In fact, the way that energy and resources are used during the production process can have important effects over the complete value chain. Two aspects can be highlighted here: the sometimes “hidden” opportunities existing at the interfaces between different processes, and the direct contribution of energy and resources to improve product quality and asset health.
About the first aspect, Viridis can manage not only individual processes, but the entire plant, helping analyze the energy performance of specific equipment, as well as the interfaces between adjacent process lines. For instance, if the temperature with which a batch of direct reduced iron reaches the melt shop is below a specified target, the energy consumption at the melt shop may increase. At the other end, if steel slabs or billets can be fed into reheating furnaces as soon as they leave the caster strands, the consumption of fuel gases can be lowered. In some cases, Viridis was used to optimize the power dispatch of a thermoelectric cogeneration unit of an integrated steel plant by balancing the supply and demand of cogeneration gases, by taking into consideration the electricity and natural gas contract pricing rules, as well as their respective market spot prices and seeking minimal global operational costs. This can only be made possible by ensuring a deeply integrated perspective of energy and resources efficiency, planning, and management.

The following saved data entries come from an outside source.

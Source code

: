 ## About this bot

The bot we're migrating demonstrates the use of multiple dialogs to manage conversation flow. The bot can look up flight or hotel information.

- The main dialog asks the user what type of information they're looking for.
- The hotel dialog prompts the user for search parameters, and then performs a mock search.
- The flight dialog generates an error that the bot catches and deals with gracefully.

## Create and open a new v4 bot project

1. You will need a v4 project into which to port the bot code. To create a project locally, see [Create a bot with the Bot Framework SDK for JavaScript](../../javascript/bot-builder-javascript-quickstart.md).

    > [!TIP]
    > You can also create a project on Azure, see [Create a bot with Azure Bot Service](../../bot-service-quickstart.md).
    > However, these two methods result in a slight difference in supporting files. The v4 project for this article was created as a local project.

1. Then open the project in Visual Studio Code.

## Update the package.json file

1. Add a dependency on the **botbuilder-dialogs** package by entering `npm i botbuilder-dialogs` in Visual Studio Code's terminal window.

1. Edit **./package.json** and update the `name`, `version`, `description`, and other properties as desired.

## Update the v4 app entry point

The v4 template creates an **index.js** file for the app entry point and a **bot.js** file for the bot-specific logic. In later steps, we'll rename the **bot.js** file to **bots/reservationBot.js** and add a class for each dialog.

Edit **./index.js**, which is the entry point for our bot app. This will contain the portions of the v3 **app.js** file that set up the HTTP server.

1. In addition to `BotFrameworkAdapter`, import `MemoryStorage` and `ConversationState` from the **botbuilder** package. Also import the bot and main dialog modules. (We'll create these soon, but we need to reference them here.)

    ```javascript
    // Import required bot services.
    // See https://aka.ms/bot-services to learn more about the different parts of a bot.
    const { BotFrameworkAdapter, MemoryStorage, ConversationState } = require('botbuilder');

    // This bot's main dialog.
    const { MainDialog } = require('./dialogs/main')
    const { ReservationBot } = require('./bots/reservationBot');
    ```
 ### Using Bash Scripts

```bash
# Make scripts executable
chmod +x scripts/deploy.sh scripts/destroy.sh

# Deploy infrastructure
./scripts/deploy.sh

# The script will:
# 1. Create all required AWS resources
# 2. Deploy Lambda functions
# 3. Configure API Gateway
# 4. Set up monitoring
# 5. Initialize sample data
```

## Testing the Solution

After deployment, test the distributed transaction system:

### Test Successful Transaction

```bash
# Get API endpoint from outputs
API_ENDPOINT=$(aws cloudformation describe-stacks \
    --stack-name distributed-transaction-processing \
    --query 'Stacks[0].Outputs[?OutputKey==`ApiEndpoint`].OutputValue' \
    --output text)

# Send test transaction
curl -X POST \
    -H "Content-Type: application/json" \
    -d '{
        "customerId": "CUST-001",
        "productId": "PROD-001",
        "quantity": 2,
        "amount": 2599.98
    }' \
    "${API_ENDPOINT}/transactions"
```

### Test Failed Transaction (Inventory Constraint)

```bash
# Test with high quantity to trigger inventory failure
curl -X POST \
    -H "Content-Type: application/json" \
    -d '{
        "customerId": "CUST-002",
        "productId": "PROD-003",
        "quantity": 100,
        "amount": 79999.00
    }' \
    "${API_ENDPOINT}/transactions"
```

About the second aspect, Viridis has also been used to identify golden process batches, which correlate, using specialized machine learning algorithms, energy and resource consumption to key performance indicators of a production batch (e.g. heat), such as product quality and safe asset working conditions. Viridis can therefore, in combination with a deep knowledge about the process itself, support process engineers in determining performance benchmarks and the corresponding process variables, setpoints, and execution guidelines that would achieve them. Then, those guidelines could be delivered to operators for real-time orientation in process execution and, by doing that, avoiding quality issues or downtimes which would clearly incur in production reclassifications and inevitable losses in productivity.